Iran asks UN to use technology to prove its innocence

Iran asks UN to use technology to prove its innocenceThe Islamic Republic of Iran has asked the United Nations nuclear monitors to make use of sophisticated technologies to inspect its facilities and prove to the world that the country is not seeking to build a nuclear bomb.

The International Atomic Energy Agency is set to conclude its quarterly meeting today in Vienna and the western power continue to pressurise the country over its nuclear programme. Iran is suspected of covertly developing nuclear weapons, a charge it denies and maintains that it has the right to harness civilian nuclear energy for generating power.

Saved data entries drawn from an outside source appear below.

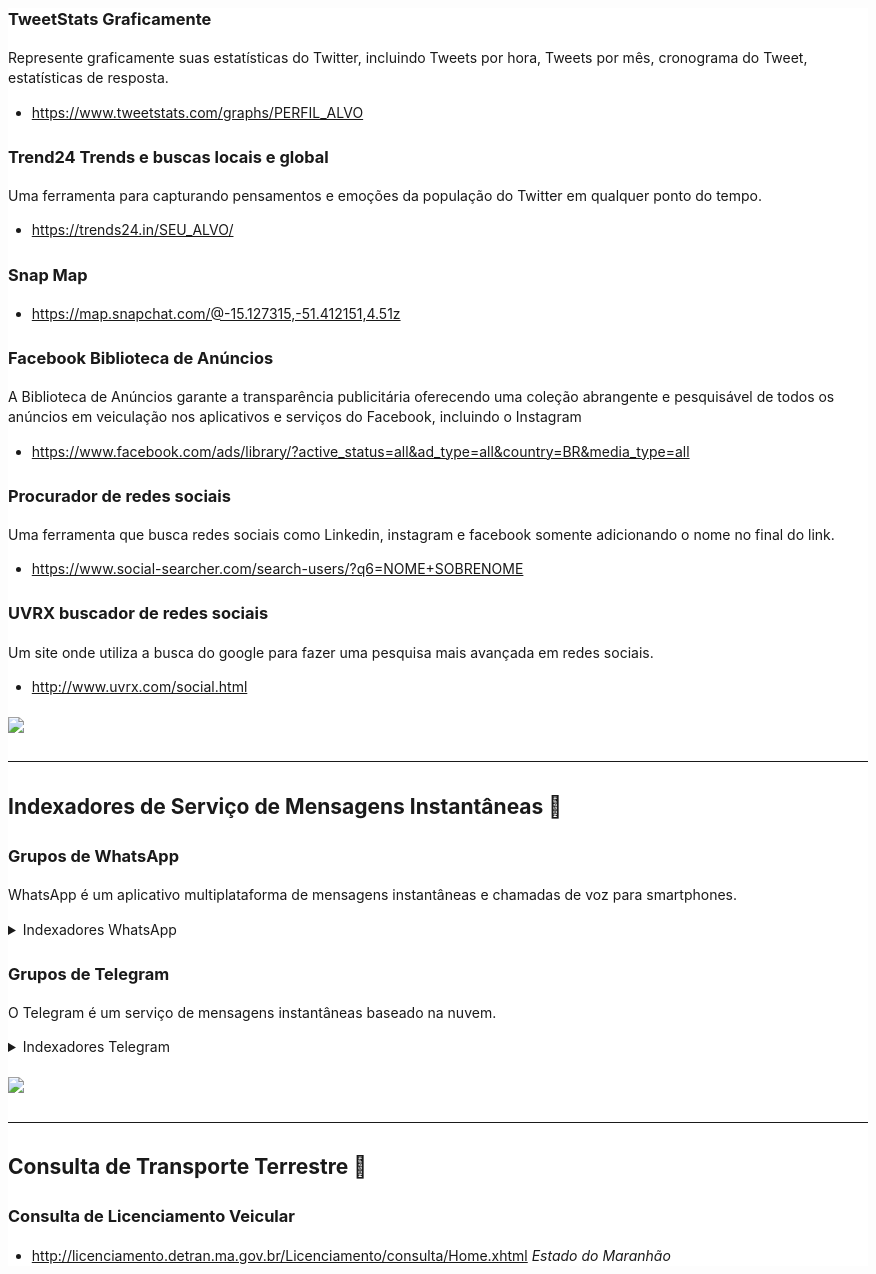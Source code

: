 ### TweetStats Graficamente  
Represente graficamente suas estatísticas do Twitter, incluindo Tweets por hora, Tweets por mês, cronograma do Tweet, estatísticas de resposta.   
- https://www.tweetstats.com/graphs/PERFIL_ALVO
        
### Trend24 Trends e buscas locais e global
Uma ferramenta para capturando pensamentos e emoções da população do Twitter em qualquer ponto do tempo.                           
- https://trends24.in/SEU_ALVO/

### Snap Map
- https://map.snapchat.com/@-15.127315,-51.412151,4.51z


### Facebook Biblioteca de Anúncios
A Biblioteca de Anúncios garante a transparência publicitária oferecendo uma coleção abrangente e pesquisável de todos os anúncios em veiculação nos aplicativos e serviços do Facebook, incluindo o Instagram
- https://www.facebook.com/ads/library/?active_status=all&ad_type=all&country=BR&media_type=all

### Procurador de redes sociais
Uma ferramenta que busca redes sociais como Linkedin, instagram e facebook somente adicionando o nome no final do link.
- https://www.social-searcher.com/search-users/?q6=NOME+SOBRENOME

### UVRX buscador de redes sociais
Um site onde utiliza a busca do google para fazer uma pesquisa mais avançada em redes sociais.
- http://www.uvrx.com/social.html

##### [![](https://img.shields.io/badge/Voltar-Sum%C3%A1rio-blue?style=plastic&logo=Acclaim)](#sumário)

---

## Indexadores de Serviço de Mensagens Instantâneas 💬 <a name="indexador-mensagens"></a>
### Grupos de WhatsApp
WhatsApp é um aplicativo multiplataforma de mensagens instantâneas e chamadas de voz para smartphones.
<details><summary>Indexadores WhatsApp</summary></details>

### Grupos de Telegram
O Telegram é um serviço de mensagens instantâneas baseado na nuvem.
<details><summary>Indexadores Telegram</summary></details>

##### [![](https://img.shields.io/badge/Voltar-Sum%C3%A1rio-blue?style=plastic&logo=Acclaim)](#sumário)

---
## Consulta de Transporte Terrestre 🚗 <a name="consulta-transporte-terrestre"></a>
### Consulta de Licenciamento Veicular 
- http://licenciamento.detran.ma.gov.br/Licenciamento/consulta/Home.xhtml *Estado do Maranhão*
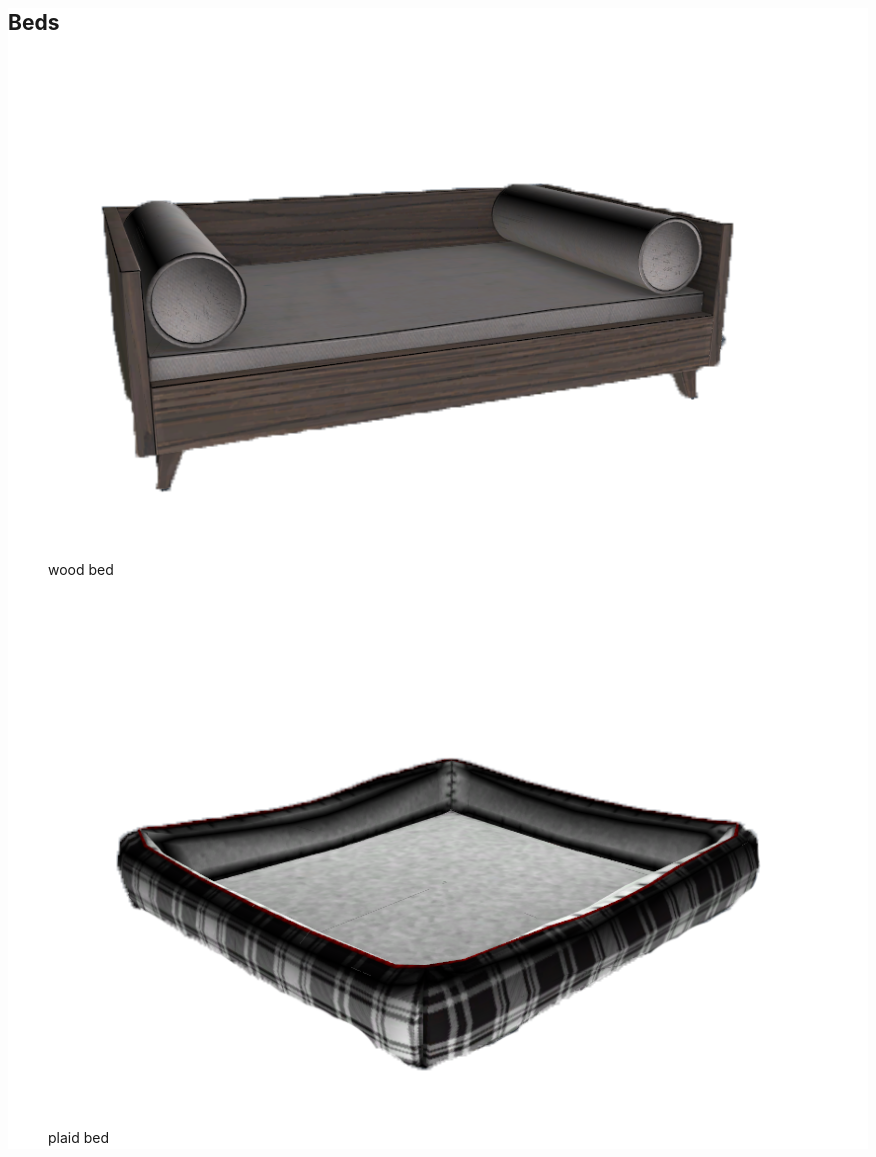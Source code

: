 </div>

## Beds

<div>

<figure><img src="../.gitbook/assets/bedwood.png" alt=""><figcaption><p>wood bed</p></figcaption></figure>

 

<figure><img src="../.gitbook/assets/bedplaid.png" alt=""><figcaption><p>plaid bed</p></figcaption></figure>
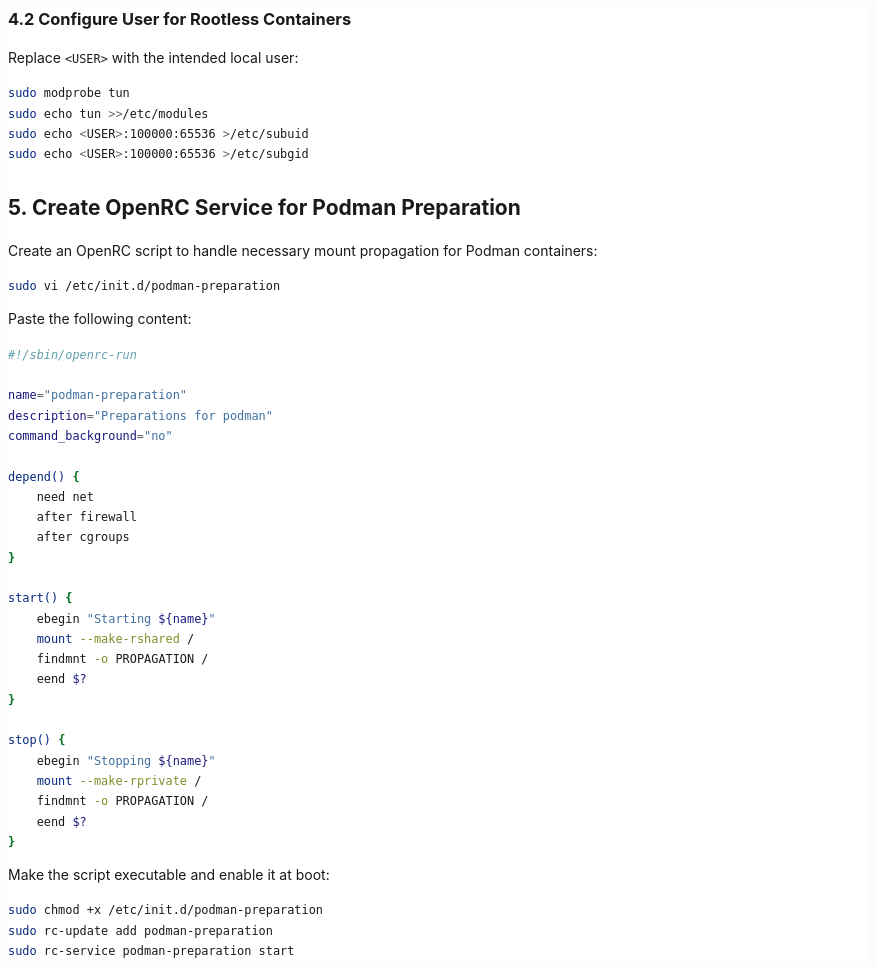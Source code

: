 ### 4.2 Configure User for Rootless Containers

Replace `<USER>` with the intended local user:

```bash
sudo modprobe tun
sudo echo tun >>/etc/modules
sudo echo <USER>:100000:65536 >/etc/subuid
sudo echo <USER>:100000:65536 >/etc/subgid
```

## 5. Create OpenRC Service for Podman Preparation

Create an OpenRC script to handle necessary mount propagation for Podman containers:

```bash
sudo vi /etc/init.d/podman-preparation
```

Paste the following content:

```bash
#!/sbin/openrc-run

name="podman-preparation"
description="Preparations for podman"
command_background="no"

depend() {
    need net
    after firewall
    after cgroups
}

start() {
    ebegin "Starting ${name}"
    mount --make-rshared /
    findmnt -o PROPAGATION /
    eend $?
}

stop() {
    ebegin "Stopping ${name}"
    mount --make-rprivate /
    findmnt -o PROPAGATION /
    eend $?
}
```

Make the script executable and enable it at boot:

```bash
sudo chmod +x /etc/init.d/podman-preparation
sudo rc-update add podman-preparation
sudo rc-service podman-preparation start
```
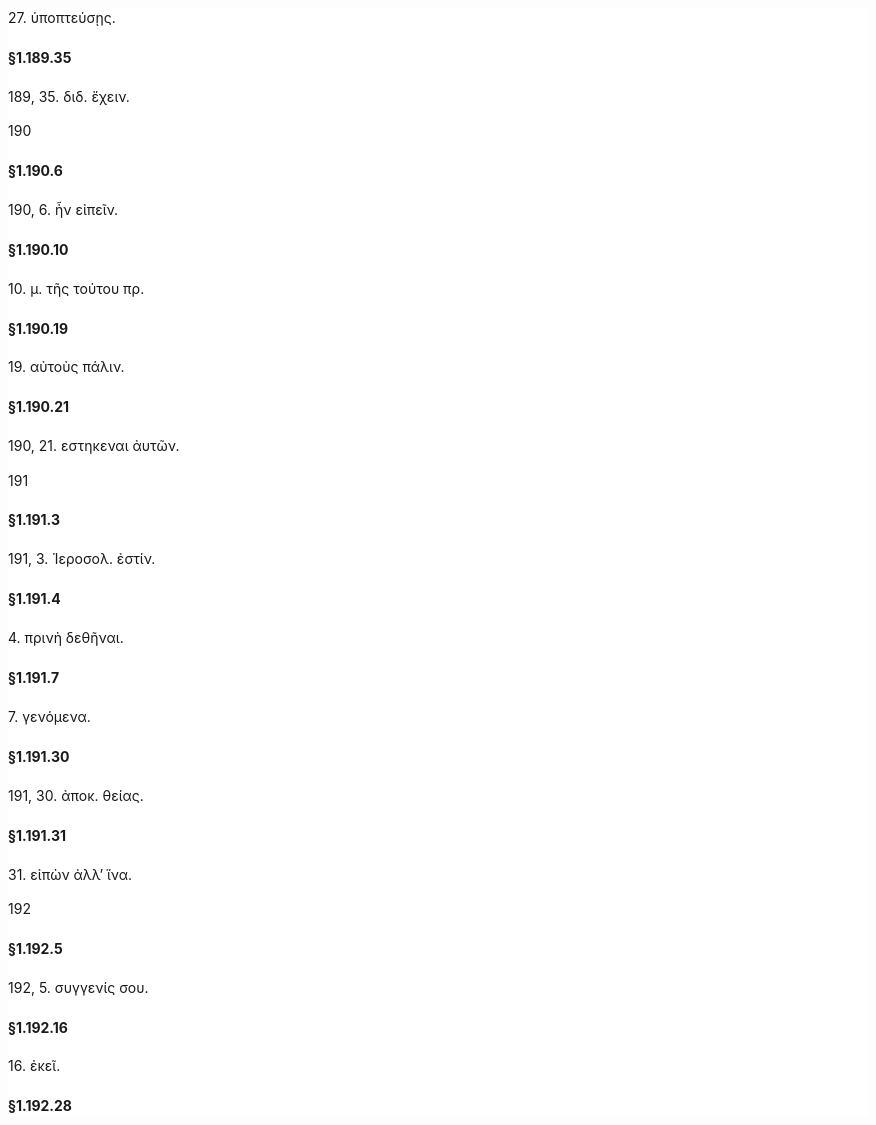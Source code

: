 <p>27. ὑποπτεύσῃς.</p>  

#### §1.189.35  

<p>189, 35. διδ. ἔχειν.</p>  

190  

#### §1.190.6  

<p>190, 6. ἦν εἰπεῖν. </p>  

#### §1.190.10  

<p>10. μ. τῆς τούτου πρ. </p>  

#### §1.190.19  

<p>19. αὐτοὺς πάλιν.</p>  

#### §1.190.21  

<p>190, 21. εστηκεναι ἀυτῶν.</p>  

191  

#### §1.191.3  

<p>191, 3. Ἱεροσολ. ἐστίν. </p>  

#### §1.191.4  

<p>4. πρινὴ δεθῆναι. </p>  

#### §1.191.7  

<p>7. γενόμενα.</p>  

#### §1.191.30  

<p>191, 30. ἀποκ. θείας. </p>
                            <lb n="30"/>  

#### §1.191.31  

<p>31. εἰπὼν ἀλλ’ ἵνα.</p>  

192  

#### §1.192.5  

<p>192, 5. συγγενίς σου. </p>  

#### §1.192.16  

<p>16. ἐκεῖ. </p>  

#### §1.192.28  
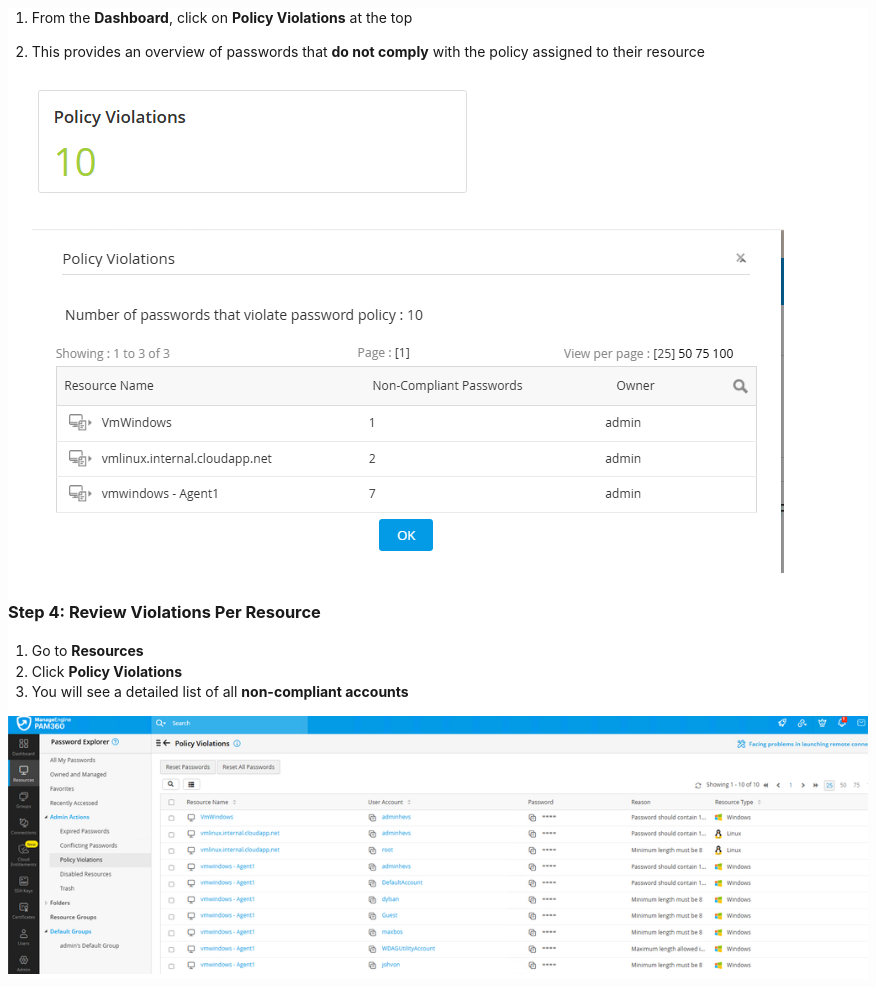 1. From the **Dashboard**, click on **Policy Violations** at the top
2. This provides an overview of passwords that **do not comply** with the policy assigned to their resource
    
    ![image.png](image%2045.png)
    
    ![image.png](image%2046.png)
    

### Step 4: Review Violations Per Resource

1. Go to **Resources**
2. Click **Policy Violations**
3. You will see a detailed list of all **non-compliant accounts**

![image.png](image%2047.png)
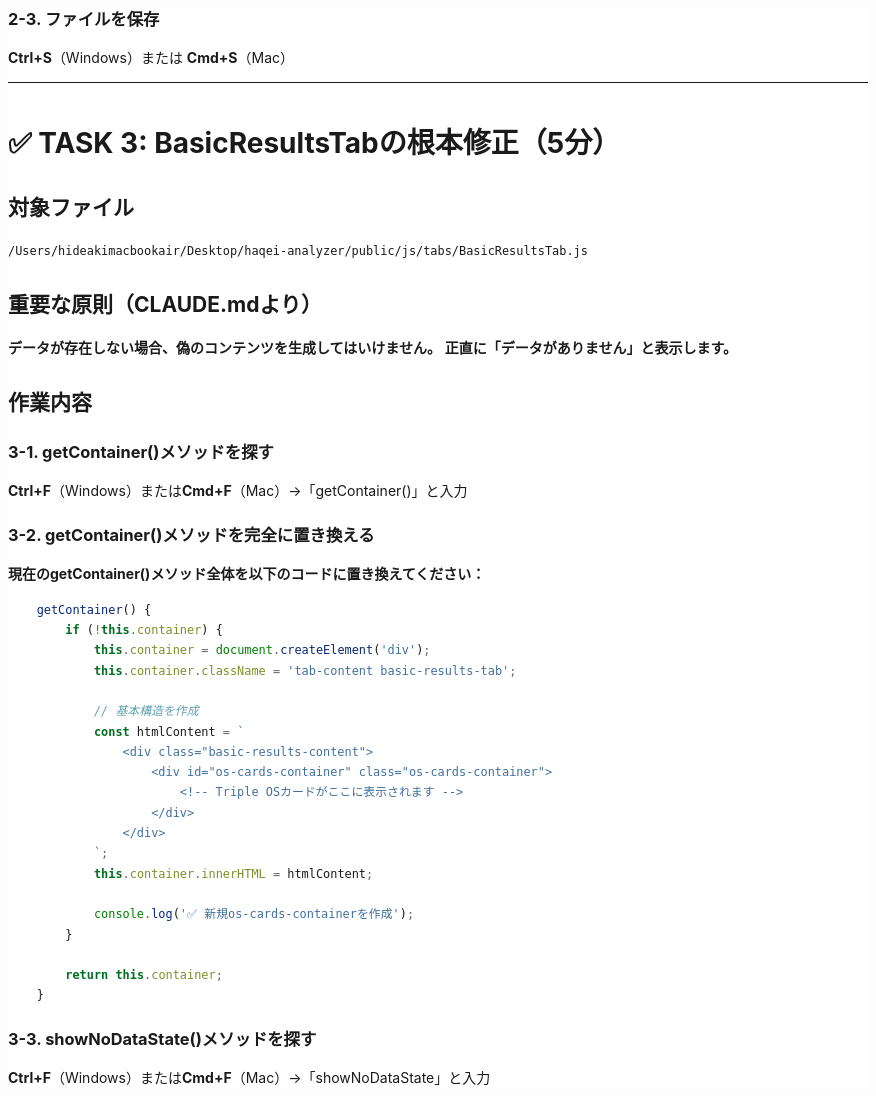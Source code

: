 ### 2-3. ファイルを保存
**Ctrl+S**（Windows）または **Cmd+S**（Mac）

---

# ✅ TASK 3: BasicResultsTabの根本修正（5分）

## 対象ファイル
```
/Users/hideakimacbookair/Desktop/haqei-analyzer/public/js/tabs/BasicResultsTab.js
```

## 重要な原則（CLAUDE.mdより）
**データが存在しない場合、偽のコンテンツを生成してはいけません。**
**正直に「データがありません」と表示します。**

## 作業内容

### 3-1. getContainer()メソッドを探す
**Ctrl+F**（Windows）または**Cmd+F**（Mac）→「getContainer()」と入力

### 3-2. getContainer()メソッドを完全に置き換える

**現在のgetContainer()メソッド全体を以下のコードに置き換えてください：**

```javascript
    getContainer() {
        if (!this.container) {
            this.container = document.createElement('div');
            this.container.className = 'tab-content basic-results-tab';
            
            // 基本構造を作成
            const htmlContent = `
                <div class="basic-results-content">
                    <div id="os-cards-container" class="os-cards-container">
                        <!-- Triple OSカードがここに表示されます -->
                    </div>
                </div>
            `;
            this.container.innerHTML = htmlContent;
            
            console.log('✅ 新規os-cards-containerを作成');
        }
        
        return this.container;
    }
```

### 3-3. showNoDataState()メソッドを探す
**Ctrl+F**（Windows）または**Cmd+F**（Mac）→「showNoDataState」と入力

In a statement about the country's nuclear programme, world powers expressed deep concern over the start-up of plutonium-producing reactor next year in Iran.

"We always welcome the agency to have more sophisticated equipment, to have more accuracy in their measurements, so that technical matters will not be politicized," Iranian envoy Ali Asghar Soltanieh said in Vienna.

The government of Iran has indicated that it will not have any objection to IAEA monitors using new technologies to determine if the country is extracted plutonium from spent fuel at its new reactor. Iran has said that it is not planning to extract plutonium from fuel but IAEA said in a report that it can only back the comment after inspecting the site. The agency has said that it believes that there are are military dimensions to its nuclear programme.